The circuit breaker according to claim 2, characterized in that a width of the oblong hole (411) is slightly larger than an outer diameter of the lock catch shaft (32, 61).
The circuit breaker according to any one or more of claims 1-3, characterized in that another end of the lock catch shaft (32, 61) is plug-fitted and fixed with the L-pole lock catch (31).
The circuit breaker according to any one or more of claims 1-4, characterized in that: the circuit breaker is a multi-pole circuit breaker comprising an L1-pole circuit breaker (1), an L2-pole circuit breaker (2) and an L3-pole circuit breaker (3) corresponding to three-phase current; the L1-pole circuit breaker (1), the L2-pole circuit breaker (2), the L3-pole circuit breaker (3), the N-pole circuit breaker (4) and the remote opening controller (5) are arranged and cascaded in sequence, and the L-pole lock catch (31) is provided on the L3-pole circuit breaker (3) adjacent to the N-pole circuit breaker (4).
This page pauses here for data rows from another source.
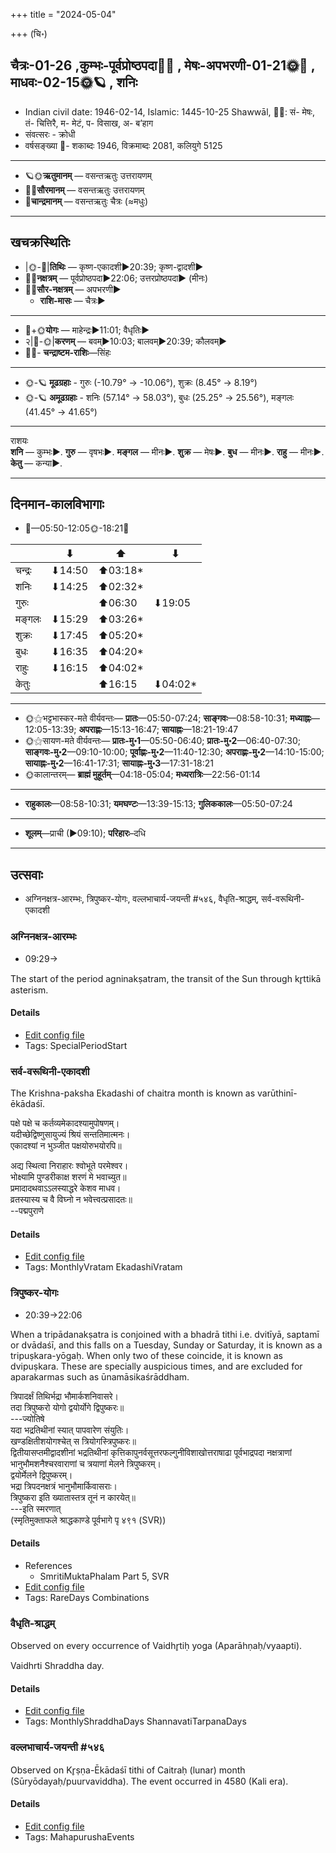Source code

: +++
title = "2024-05-04"

+++
(चि॰)
## चैत्रः-01-26  ,कुम्भः-पूर्वप्रोष्ठपदा🌛🌌  ,  मेषः-अपभरणी-01-21🌞🌌  ,  माधवः-02-15🌞🪐  , शनिः
- Indian civil date: 1946-02-14, Islamic: 1445-10-25 Shawwāl, 🌌🌞: सं- मेषः, तं- चित्तिरै, म- मेटं, प- विसाख, अ- ब’हाग
- संवत्सरः - क्रोधी
- वर्षसङ्ख्या 🌛- शकाब्दः 1946, विक्रमाब्दः 2081, कलियुगे 5125
___________________
- 🪐🌞**ऋतुमानम्** — वसन्तऋतुः उत्तरायणम्
- 🌌🌞**सौरमानम्** — वसन्तऋतुः उत्तरायणम्
- 🌛**चान्द्रमानम्** — वसन्तऋतुः चैत्रः (≈मधुः)
___________________


## खचक्रस्थितिः
- |🌞-🌛|**तिथिः** — कृष्ण-एकादशी►20:39; कृष्ण-द्वादशी►  
- 🌌🌛**नक्षत्रम्** — पूर्वप्रोष्ठपदा►22:06; उत्तरप्रोष्ठपदा► (मीनः)  
- 🌌🌞**सौर-नक्षत्रम्** — अपभरणी►  
  - **राशि-मासः** — चैत्रः► 
___________________
- 🌛+🌞**योगः** — माहेन्द्रः►11:01; वैधृतिः►  
- २|🌛-🌞|**करणम्** — बवम्►10:03; बालवम्►20:39; कौलवम्►  
- 🌌🌛- **चन्द्राष्टम-राशिः**—सिंहः  
___________________
- 🌞-🪐 **मूढग्रहाः** - गुरुः (-10.79° → -10.06°), शुक्रः (8.45° → 8.19°)
- 🌞-🪐 **अमूढग्रहाः** - शनिः (57.14° → 58.03°), बुधः (25.25° → 25.56°), मङ्गलः (41.45° → 41.65°)
___________________
राशयः  
**शनि** — कुम्भः►. **गुरु** — वृषभः►. **मङ्गल** — मीनः►. **शुक्र** — मेषः►. **बुध** — मीनः►. **राहु** — मीनः►. **केतु** — कन्या►. 
___________________


## दिनमान-कालविभागाः
- 🌅—05:50-12:05🌞-18:21🌇  

|      |⬇     |⬆     |⬇     |
|------|-----|-----|------|
|चन्द्रः|⬇14:50 |⬆03:18*|     |
|शनिः   |⬇14:25 |⬆02:32*|     |
|गुरुः  |     |⬆06:30 |⬇19:05 |
|मङ्गलः |⬇15:29 |⬆03:26*|     |
|शुक्रः |⬇17:45 |⬆05:20*|     |
|बुधः   |⬇16:35 |⬆04:20*|     |
|राहुः  |⬇16:15 |⬆04:02*|     |
|केतुः  |     |⬆16:15 |⬇04:02*|
___________________
- 🌞⚝भट्टभास्कर-मते वीर्यवन्तः— **प्रातः**—05:50-07:24; **साङ्गवः**—08:58-10:31; **मध्याह्नः**—12:05-13:39; **अपराह्णः**—15:13-16:47; **सायाह्नः**—18:21-19:47  
- 🌞⚝सायण-मते वीर्यवन्तः— **प्रातः-मु॰1**—05:50-06:40; **प्रातः-मु॰2**—06:40-07:30; **साङ्गवः-मु॰2**—09:10-10:00; **पूर्वाह्णः-मु॰2**—11:40-12:30; **अपराह्णः-मु॰2**—14:10-15:00; **सायाह्नः-मु॰2**—16:41-17:31; **सायाह्नः-मु॰3**—17:31-18:21  
- 🌞कालान्तरम्— **ब्राह्मं मुहूर्तम्**—04:18-05:04; **मध्यरात्रिः**—22:56-01:14  
___________________
- **राहुकालः**—08:58-10:31; **यमघण्टः**—13:39-15:13; **गुलिककालः**—05:50-07:24  
___________________
- **शूलम्**—प्राची (►09:10); **परिहारः**–दधि  
___________________

## उत्सवाः
- अग्निनक्षत्र-आरम्भः, त्रिपुष्कर-योगः, वल्लभाचार्य-जयन्ती #५४६, वैधृति-श्राद्धम्, सर्व-वरूथिनी-एकादशी
### अग्निनक्षत्र-आरम्भः
- 09:29→



The start of the period agninakṣatram, the transit of the Sun through kr̥ttikā asterism.

#### Details
- [Edit config file](https://github.com/jyotisham/adyatithi/blob/master/time_focus/nakShatra/description_only/agninakSatra-ArambhaH.toml)
- Tags: SpecialPeriodStart


### सर्व-वरूथिनी-एकादशी



The Krishna-paksha Ekadashi of chaitra month is known as varūthinī-ēkādaśī.

पक्षे पक्षे च कर्तव्यमेकादश्यामुपोषणम्।  
यदीच्छेद्विष्णुसायुज्यं श्रियं सन्ततिमात्मनः।  
एकादश्यां न भुञ्जीत पक्षयोरुभयोरपि॥  
  
अद्य स्थित्वा निराहारः श्वोभूते परमेश्वर।  
भोक्ष्यामि पुण्डरीकाक्ष शरणं मे भवाच्युत॥  
प्रमादादथवाऽऽलस्याद्धरे केशव माधव।  
व्रतस्यास्य च वै विघ्नो न भवेत्त्वत्प्रसादतः॥  
--पद्मपुराणे



#### Details
- [Edit config file](https://github.com/jyotisham/adyatithi/blob/master/time_focus/monthly/ekAdashI/description_only/varUthinI-EkAdazI.toml)
- Tags: MonthlyVratam EkadashiVratam


### त्रिपुष्कर-योगः
- 20:39→22:06



When a tripādanakṣatra is conjoined with a bhadrā tithi i.e. dvitīyā, saptamī or dvādaśī, and this falls on a Tuesday, Sunday or Saturday, it is known as a tripuṣkara-yōgaḥ. When only two of these coincide, it is known as dvipuṣkara. These are specially auspicious times, and are excluded for aparakarmas such as ūnamāsikaśrāddham.

त्रिपादर्क्षं तिथिर्भद्रा भौमार्कशनिवासरे।  
तदा त्रिपुष्करो योगो द्वयोर्योगे द्विपुष्करः॥  
---ज्योतिषे  
यदा भद्रतिथीनां स्यात् पापवारेण संयुतिः।  
खण्डक्षितीशयोगश्चेत् स त्रियोगस्त्रिपुष्करः॥  
द्वितीयासप्तमीद्वादशीनां भद्रतिथीनां कृत्तिकापुनर्वसूत्तरफल्गुनीविशाखोत्तराषाढा पूर्वभाद्रपदा नक्षत्राणां भानुभौमशनैश्चरवाराणां च त्रयाणां मेलने त्रिपुष्करम्।  
द्वयोर्मेलने द्विपुष्करम्।   
भद्रा त्रिपदनक्षत्रं भानुभौमार्किवासराः।  
त्रिपुष्करा इति ख्यातास्तत्र तूनं न कारयेत्॥  
---इति स्मरणात्  
(स्मृतिमुक्ताफले श्राद्धकाण्डे पूर्वभागे पृ ४९१ (SVR))



#### Details
- References
  - SmritiMuktaPhalam Part 5, SVR
- [Edit config file](https://github.com/jyotisham/adyatithi/blob/master/time_focus/misc_combinations/description_only/tripuSkara-yOgaH~6.toml)
- Tags: RareDays Combinations


### वैधृति-श्राद्धम्

Observed on every occurrence of Vaidhr̥tiḥ yoga (Aparāhṇaḥ/vyaapti). 

Vaidhrti Shraddha day.

#### Details
- [Edit config file](https://github.com/jyotisham/adyatithi/blob/master/devatA/pitR/sidereal_solar_month/yoga/00/27/vaidhRti-zrAddham.toml)
- Tags: MonthlyShraddhaDays ShannavatiTarpanaDays


### वल्लभाचार्य-जयन्ती #५४६

Observed on Kr̥ṣṇa-Ēkādaśī tithi of Caitraḥ (lunar) month (Sūryōdayaḥ/puurvaviddha). The event occurred in 4580 (Kali era).  




#### Details
- [Edit config file](https://github.com/jyotisham/adyatithi/blob/master/mahApuruSha/vaiShNava-misc/lunar_month/tithi/01/26/vallabhAcArya~jayantI.toml)
- Tags: MahapurushaEvents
The circuit breaker according to claim 5, characterized in that: the L1-pole circuit breaker (1) comprises a first lock catch (11) for realizing tripping and opening thereof; the L2-pole circuit breaker (2) comprises a second lock catch (21) for realizing tripping and opening thereof; the L3-pole circuit breaker (3) comprises a third lock catch (31) for realizing tripping and opening thereof as the L-pole lock catch (31); and the first lock catch (11), the second lock catch (21) and the third lock catch (31) are connected in linkage.
The circuit breaker according to claim 6, characterized in that: the L1-pole circuit breaker (1) further comprises a first lock catch shaft (12) with one end plugged and fixed on the first lock catch (11); the L2-pole circuit breaker (2) further comprises a second lock catch shaft (22) with one end plugged and fixed on the second lock catch (21); another end of the first lock catch shaft (12) is plugged into the second lock catch (21); and another end of the second lock catch shaft (22) is plugged into the third lock catch (31), such that when the third lock catch (31) moves, the second lock catch (21) is linked to move first, and then the first lock catch (11) is linked to move by the second lock catch (21).
The circuit breaker according to claim 7, characterized in that: the L3-pole circuit breaker (3) further comprises a third lock catch shaft (32) with one end plugged and fixed on the third lock catch (31) as the lock catch shaft (32); the remote opening controller (5) is a shunt trip, comprising a shunt push rod (51) for driving opening; the third lock catch shaft (32) extends through the socket (411) on the N-pole lock catch (41) into the shunt trip, and acts under push of the shunt push rod (51).
The circuit breaker according to claim 8, characterized in that one end of the first lock catch shaft (12), the second lock catch shaft (22) and the third lock catch shaft (32) for plug-fit and fixation is knurled.
The circuit breaker according to any one or more of the preceding claims, characterized in that: a moving contact (44) of the N-pole circuit breaker (4) and a moving contact (14, 24, 34) of the L-pole circuit breaker (1, 2, 3) coincide with each other in an arrangement direction of the circuit breaker, and a static contact (43) of the N-pole circuit breaker (4) is arranged more forward than a static contact (13, 23, 33) of the L-pole circuit breaker (1, 2, 3), such that a spacing between the moving contact (44) and the static contact (43) in the N-pole circuit breaker (4, 7) is smaller than a spacing between the moving contact (14, 24, 34) and the static contact (13, 23, 33) in the L-pole circuit breaker (1, 2, 3).